“Where are you going?” asked the wife a second time.

“Why,” he answered, “only to dance at Jemmy Connolly’s; I’ll be back early.”

“Don’t go,” said the wife.

“I’ll go,” said Neal, “if the whole counthry was to prevint me. Thunder an’ lightnin’, woman, who am I?” he exclaimed, in a loud, but rather infirm voice. “Am n’t I Neal Malone, that never met a man who’d fight him? Neal Malone, that was never beat by man! Why, tare an’ ouns, woman! Whoo! I’ll get enraged some time, an’ play the divil! Who’s afeard, I say?”

Don’t go,” added the wife a third time, giving Neal a significant look in the face.

In about another half-hour Neal sat down quietly to his business instead of going to the dance!
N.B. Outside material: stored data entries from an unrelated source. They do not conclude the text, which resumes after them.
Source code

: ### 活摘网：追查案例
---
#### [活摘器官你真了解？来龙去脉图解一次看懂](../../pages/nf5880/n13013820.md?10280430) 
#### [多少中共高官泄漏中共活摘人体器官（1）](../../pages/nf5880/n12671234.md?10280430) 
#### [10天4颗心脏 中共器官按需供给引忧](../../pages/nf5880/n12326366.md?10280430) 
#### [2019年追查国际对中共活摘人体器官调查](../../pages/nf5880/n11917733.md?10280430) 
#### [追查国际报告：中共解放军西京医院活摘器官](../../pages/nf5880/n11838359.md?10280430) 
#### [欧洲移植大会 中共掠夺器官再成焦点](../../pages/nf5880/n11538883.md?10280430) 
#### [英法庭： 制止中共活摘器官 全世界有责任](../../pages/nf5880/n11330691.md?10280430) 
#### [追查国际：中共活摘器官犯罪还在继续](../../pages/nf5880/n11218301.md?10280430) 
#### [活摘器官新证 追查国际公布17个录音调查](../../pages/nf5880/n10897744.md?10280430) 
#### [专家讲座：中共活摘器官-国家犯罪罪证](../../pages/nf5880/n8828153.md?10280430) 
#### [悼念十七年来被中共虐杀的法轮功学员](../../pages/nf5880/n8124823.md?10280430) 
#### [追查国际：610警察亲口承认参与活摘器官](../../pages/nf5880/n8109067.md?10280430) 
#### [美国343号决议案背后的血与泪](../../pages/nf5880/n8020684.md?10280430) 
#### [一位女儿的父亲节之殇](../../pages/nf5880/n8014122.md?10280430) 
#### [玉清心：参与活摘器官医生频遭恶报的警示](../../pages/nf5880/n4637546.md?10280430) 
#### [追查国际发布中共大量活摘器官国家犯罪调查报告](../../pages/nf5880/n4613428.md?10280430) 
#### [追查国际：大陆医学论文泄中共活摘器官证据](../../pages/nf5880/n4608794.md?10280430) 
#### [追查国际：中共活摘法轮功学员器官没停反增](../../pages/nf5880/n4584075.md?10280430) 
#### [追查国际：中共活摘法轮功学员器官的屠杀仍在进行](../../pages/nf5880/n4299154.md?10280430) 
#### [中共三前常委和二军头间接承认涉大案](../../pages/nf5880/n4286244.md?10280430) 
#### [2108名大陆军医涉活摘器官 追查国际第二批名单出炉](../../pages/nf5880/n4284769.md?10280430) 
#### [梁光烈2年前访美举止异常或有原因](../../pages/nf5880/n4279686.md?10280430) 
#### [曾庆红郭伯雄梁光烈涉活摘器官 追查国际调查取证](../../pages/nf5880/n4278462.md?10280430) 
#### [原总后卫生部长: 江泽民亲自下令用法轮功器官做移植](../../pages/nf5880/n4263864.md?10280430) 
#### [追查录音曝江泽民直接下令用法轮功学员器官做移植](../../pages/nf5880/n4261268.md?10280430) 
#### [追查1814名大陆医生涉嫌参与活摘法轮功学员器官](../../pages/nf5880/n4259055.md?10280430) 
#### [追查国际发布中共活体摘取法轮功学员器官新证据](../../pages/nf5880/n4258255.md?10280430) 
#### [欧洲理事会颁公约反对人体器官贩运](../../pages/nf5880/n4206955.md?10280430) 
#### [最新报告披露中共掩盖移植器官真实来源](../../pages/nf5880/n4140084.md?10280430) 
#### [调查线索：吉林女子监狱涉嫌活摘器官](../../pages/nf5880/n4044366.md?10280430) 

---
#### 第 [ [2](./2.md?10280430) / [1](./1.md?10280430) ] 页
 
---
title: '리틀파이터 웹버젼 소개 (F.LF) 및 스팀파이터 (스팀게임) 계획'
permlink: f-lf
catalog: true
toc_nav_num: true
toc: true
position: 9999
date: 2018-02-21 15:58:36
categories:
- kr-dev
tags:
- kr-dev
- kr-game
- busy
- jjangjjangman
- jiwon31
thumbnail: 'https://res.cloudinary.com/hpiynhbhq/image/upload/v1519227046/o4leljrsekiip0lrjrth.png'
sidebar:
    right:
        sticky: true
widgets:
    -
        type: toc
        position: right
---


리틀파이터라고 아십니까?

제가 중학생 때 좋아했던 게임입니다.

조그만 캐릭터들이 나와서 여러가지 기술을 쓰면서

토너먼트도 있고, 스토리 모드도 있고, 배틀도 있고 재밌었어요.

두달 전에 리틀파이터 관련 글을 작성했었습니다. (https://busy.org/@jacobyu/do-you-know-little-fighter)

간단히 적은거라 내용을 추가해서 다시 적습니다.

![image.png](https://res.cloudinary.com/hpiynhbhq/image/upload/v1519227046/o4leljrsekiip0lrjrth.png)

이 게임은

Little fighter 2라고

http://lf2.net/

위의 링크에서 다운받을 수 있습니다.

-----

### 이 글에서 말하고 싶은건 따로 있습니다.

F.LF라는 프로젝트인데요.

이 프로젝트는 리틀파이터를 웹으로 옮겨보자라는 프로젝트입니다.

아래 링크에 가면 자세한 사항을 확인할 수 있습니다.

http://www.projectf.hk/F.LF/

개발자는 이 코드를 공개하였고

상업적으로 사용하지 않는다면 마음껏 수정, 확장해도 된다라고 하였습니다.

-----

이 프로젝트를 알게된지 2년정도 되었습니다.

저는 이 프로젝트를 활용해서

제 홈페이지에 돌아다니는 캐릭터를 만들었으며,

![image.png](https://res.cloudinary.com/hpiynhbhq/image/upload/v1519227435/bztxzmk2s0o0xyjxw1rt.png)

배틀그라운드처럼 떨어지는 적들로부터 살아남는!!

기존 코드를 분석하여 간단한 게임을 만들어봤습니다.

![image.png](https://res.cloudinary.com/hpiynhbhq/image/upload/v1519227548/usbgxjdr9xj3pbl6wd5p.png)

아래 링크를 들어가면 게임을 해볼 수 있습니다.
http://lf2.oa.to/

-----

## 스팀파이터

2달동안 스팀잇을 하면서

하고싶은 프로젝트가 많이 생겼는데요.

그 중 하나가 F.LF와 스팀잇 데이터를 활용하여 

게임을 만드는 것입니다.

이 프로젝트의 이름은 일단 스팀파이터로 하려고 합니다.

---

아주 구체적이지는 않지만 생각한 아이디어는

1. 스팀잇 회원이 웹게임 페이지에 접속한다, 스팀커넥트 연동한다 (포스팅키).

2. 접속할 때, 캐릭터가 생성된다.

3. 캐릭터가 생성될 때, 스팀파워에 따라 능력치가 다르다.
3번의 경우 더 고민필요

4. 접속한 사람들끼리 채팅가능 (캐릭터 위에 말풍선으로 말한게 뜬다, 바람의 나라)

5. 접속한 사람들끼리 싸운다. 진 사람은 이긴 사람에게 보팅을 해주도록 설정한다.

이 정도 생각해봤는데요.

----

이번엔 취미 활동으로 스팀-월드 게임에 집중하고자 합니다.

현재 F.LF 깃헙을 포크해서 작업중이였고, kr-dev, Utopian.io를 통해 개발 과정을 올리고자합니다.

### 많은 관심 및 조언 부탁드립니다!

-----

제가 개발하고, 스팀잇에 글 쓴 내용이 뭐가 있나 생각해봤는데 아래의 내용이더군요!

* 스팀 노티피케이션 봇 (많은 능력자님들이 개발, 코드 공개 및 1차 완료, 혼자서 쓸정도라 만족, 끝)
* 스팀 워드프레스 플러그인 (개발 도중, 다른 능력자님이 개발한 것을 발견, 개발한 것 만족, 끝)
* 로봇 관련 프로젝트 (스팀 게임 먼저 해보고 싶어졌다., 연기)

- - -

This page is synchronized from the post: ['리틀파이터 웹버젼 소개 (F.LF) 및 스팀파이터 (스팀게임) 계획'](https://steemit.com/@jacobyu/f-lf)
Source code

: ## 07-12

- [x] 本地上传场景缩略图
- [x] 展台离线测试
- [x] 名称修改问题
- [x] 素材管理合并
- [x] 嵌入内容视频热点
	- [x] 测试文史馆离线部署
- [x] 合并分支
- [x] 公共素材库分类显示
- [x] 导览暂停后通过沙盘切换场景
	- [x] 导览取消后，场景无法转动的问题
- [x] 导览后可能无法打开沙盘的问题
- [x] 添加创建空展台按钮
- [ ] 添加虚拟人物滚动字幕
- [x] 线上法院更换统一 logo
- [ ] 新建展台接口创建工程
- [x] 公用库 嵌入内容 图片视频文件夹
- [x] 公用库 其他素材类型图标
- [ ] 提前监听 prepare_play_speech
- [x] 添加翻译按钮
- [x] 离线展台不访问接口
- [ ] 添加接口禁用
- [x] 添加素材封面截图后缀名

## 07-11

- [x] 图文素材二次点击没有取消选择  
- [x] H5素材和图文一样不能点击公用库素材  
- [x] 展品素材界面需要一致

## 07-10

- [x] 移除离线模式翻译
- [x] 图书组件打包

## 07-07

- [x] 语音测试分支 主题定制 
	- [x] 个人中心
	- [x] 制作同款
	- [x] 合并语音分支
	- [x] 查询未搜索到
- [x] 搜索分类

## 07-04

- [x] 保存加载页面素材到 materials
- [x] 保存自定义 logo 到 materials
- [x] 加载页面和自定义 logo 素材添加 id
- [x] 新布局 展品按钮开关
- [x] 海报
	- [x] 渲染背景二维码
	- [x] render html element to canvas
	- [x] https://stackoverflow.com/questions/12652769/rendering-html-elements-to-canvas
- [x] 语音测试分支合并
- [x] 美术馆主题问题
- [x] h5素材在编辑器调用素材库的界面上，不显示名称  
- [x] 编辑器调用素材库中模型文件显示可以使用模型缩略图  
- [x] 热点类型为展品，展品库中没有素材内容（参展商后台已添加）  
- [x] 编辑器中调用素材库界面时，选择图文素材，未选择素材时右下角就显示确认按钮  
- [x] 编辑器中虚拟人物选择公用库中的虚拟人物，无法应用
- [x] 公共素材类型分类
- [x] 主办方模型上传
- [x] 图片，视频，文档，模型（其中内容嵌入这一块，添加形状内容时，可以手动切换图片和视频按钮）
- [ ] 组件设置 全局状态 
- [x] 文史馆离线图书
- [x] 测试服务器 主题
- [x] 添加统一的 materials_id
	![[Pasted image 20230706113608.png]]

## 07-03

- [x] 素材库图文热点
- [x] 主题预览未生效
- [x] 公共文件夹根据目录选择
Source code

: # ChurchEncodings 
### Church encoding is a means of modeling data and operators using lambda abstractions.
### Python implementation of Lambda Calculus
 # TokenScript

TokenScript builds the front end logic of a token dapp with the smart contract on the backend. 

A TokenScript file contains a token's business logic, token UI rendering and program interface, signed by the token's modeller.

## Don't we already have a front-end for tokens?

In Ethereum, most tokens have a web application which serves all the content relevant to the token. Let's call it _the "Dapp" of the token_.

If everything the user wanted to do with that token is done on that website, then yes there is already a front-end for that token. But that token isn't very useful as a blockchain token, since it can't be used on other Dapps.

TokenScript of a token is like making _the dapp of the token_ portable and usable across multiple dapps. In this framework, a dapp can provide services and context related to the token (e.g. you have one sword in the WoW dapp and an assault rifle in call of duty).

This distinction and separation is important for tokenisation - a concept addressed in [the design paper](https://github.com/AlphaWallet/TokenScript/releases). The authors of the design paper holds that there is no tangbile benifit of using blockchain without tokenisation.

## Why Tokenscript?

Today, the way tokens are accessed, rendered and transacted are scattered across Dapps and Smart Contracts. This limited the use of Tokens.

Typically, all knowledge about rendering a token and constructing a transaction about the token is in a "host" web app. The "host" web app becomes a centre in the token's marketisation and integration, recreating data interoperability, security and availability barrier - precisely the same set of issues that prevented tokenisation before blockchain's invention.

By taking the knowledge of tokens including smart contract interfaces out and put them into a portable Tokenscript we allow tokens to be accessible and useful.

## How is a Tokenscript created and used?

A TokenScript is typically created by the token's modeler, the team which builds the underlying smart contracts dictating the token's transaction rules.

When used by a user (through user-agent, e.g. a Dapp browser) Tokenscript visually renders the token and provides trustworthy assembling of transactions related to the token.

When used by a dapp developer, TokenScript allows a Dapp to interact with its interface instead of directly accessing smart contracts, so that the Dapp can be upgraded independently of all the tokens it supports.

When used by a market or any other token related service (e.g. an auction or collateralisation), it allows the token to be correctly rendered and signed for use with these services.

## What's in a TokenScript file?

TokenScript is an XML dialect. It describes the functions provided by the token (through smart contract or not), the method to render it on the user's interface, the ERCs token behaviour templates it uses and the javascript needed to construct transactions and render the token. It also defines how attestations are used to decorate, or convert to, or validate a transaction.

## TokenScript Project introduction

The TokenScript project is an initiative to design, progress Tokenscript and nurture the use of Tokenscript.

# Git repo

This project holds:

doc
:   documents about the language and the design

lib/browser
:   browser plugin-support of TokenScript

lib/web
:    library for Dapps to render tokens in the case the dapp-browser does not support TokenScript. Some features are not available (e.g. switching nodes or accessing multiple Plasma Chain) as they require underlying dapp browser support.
Neal now turned himself, like many a sage in similar circumstances, to philosophy; that is to say, he began to shake his head upon principle, after the manner of the schoolmaster. He would, indeed, have preferred the bottle upon principle; but there was no getting at the bottle except through the wife, and it so happened that by the time it reached him there was little consolation left in it. Neal bore all in silence; for silence, his friend had often told him, was a proof of wisdom.

Soon after this, Neal one evening met Mr. O’Connor by chance upon a plank which crossed a river. This plank was only a foot in breadth, so that no two individuals could pass each other upon it. We cannot find words in which to express the dismay of both on finding that they absolutely glided past each other without collision.

Both paused and surveyed each other solemnly; but the astonishment was all on the side of Mr. O’Connor.

“Neal,” said the schoolmaster, “by all the household gods, I conjure you to speak, that I may be assured you live!”